Une gestion inhumaine

Parce qu'être prof, en France, c'est être tout au bas d'une échelle de décision imperméable et inhumaine, dans laquelle les grands comme les petits n'ont pas vraiment le droit de s'exprimer. L'élève, de son côté, doit se conformer à ce qui a été prévu pour lui, indépendamment de ses centres d'intérêt et de son caractère, ce qui est cause de tant d'échecs. L'enseignant, de son côté, se retrouve avec tous les inconvénients d'un travail de cadre à responsabilité, sans en avoir les avantages : s'il veut bien faire son travail, il ne compte pas ses heures à la maison mais ne sera pas rémunéré ou récompensé en conséquence. J'ai vu trop de jeunes professeurs se démener pour faire des choses extraordinaires dans et hors de la classe (j'en ai fait partie), sans aucune réelle récompense, devant le regard vide des plus anciens, déjà hors classe (c'est à dire payés au maximum de ce qu'ils pouvaient être), qui avaient oublié qu'eux-aussi, il y a très longtemps, avaient eu envie de faire des choses bien. Je passe les cas particuliers où le professeur qui veut trop faire les choses bien ne s'attire que la jalousie et les foudres des collègues. J'ai vu trop de professeurs de musique en déprime, certains en dépression grave, pour ne plus avoir été capables de trouver leur place dans ce système. J'en ai remplacé et côtoyé un grand nombre. La seule façon de s'en sortir pour eux n'était pas de redevenir le prof extraordinaire qu'ils avaient été mais, au contraire, de se détacher complètement du travail, de ne plus y attacher autant d'importance ; en d'autres termes, d'en faire le minimum et de trouver des moyens d'épanouissement en dehors du collège.

Travailler dans le stress

Et je ne leur jette pas la pierre. Mais comment en sont-ils arrivés là ? Je n'ai pas forcément LA réponse à cette question mais j'ai remarqué, en douze ans de carrière, qu'il était très difficile de s'épanouir dans le métier de professeur. Bien sûr, les conditions de travail ne sont pas toujours idéales mais ce n'est pas ça. Je l'ai vécu également : lorsqu'on est dans des conditions difficiles et que l'on nous dit : "Faites votre possible. Si un enfant a du mal à rester plus de 10 minutes assis sur sa chaise, y parvenir sera déjà bien. Telle classe n'a pas les bases, prenez le temps qu'il faut pour qu'ils les retrouvent, vous avancerez plus tard.", on est beaucoup plus détendu et il n'y a pas culpabilisation (ce qui n'empêche pas d'être crevé le soir et de se souhaiter des conditions de travail plus confortables). À l'inverse, et ceci tout à fait indépendamment du niveau des élèves ou de l'aspect comportemental, lorsque de toutes parts (les programmes, la hiérarchie et malheureusement les collègues), tout tourne autour de "les élèves devraient savoir faire ceci, les élèves devraient connaître cela, tu ne devrais pas avoir de problèmes de discipline dans ta classe", une tension se crée et le professeur n'arrive plus à prendre les élèves comme ils sont. Il en découle un stress important pour tout le monde.

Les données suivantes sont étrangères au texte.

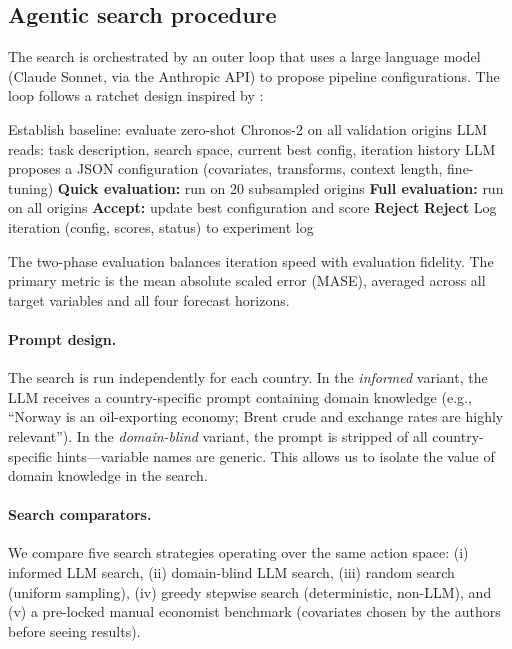 \documentclass[12pt,a4paper]{article}
\begin{document}
\subsection{Agentic search procedure}
\label{sec:search}

The search is orchestrated by an outer loop that uses a large language model (Claude Sonnet, via the Anthropic API) to propose pipeline configurations. The loop follows a ratchet design inspired by \citet{karpathy2026autoresearch}:

\begin{algorithm}[H]
\caption{LLM-guided pipeline search}
\label{alg:search}
\begin{algorithmic}[1]
\State Establish baseline: evaluate zero-shot Chronos-2 on all \nValOrigins{} validation origins
    \State LLM reads: task description, search space, current best config, iteration history
    \State LLM proposes a JSON configuration (covariates, transforms, context length, fine-tuning)
    \State \textbf{Quick evaluation:} run on 20 subsampled origins
        \State \textbf{Full evaluation:} run on all \nValOrigins{} origins
            \State \textbf{Accept:} update best configuration and score
        \Else
            \State \textbf{Reject}
        \EndIf
    \Else
        \State \textbf{Reject}
    \EndIf
    \State Log iteration (config, scores, status) to experiment log
\EndFor
\end{algorithmic}
\end{algorithm}

The two-phase evaluation balances iteration speed with evaluation fidelity. The primary metric is the mean absolute scaled error (MASE), averaged across all target variables and all four forecast horizons.

\paragraph{Prompt design.} The search is run independently for each country. In the \emph{informed} variant, the LLM receives a country-specific prompt containing domain knowledge (e.g., ``Norway is an oil-exporting economy; Brent crude and exchange rates are highly relevant''). In the \emph{domain-blind} variant, the prompt is stripped of all country-specific hints---variable names are generic. This allows us to isolate the value of domain knowledge in the search.

\paragraph{Search comparators.} We compare five search strategies operating over the same action space: (i) informed LLM search, (ii) domain-blind LLM search, (iii) random search (uniform sampling), (iv) greedy stepwise search (deterministic, non-LLM), and (v) a pre-locked manual economist benchmark (covariates chosen by the authors before seeing results).
\end{document}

Oui, c'est là la raison pour laquelle je n'ai pas tenu à rester professeur. J'avais l'impression de me battre contre des moulins à vent. Après des semaines et des semaines à tenter de redonner confiance à un élève, tout pouvait être détruit par des appréciations désastreuses et culpabilisantes sur les bulletins. Je pèse mes mots : c'est tout un système de destruction de la personnalité de l'élève qui a fini par me rendre malade ! Nous avons d'un côté des profs qui rentrent tous dans le métier avec l'envie de faire des choses formidables, de l'autre côté des élèves qui rentrent en primaire avec les yeux qui pétillent (puis souvent au collège avec un regard plein de méfiance), et ça ne fonctionne pas. Pourquoi ? Les parents ? Les moyens accordés ? Les notes ? Le temps de travail ? Combien de temps continuera-t-on à accuser le voisin ou à mettre du mercurochrome sur une jambe de bois pour ne pas avoir à se poser les vraies questions ?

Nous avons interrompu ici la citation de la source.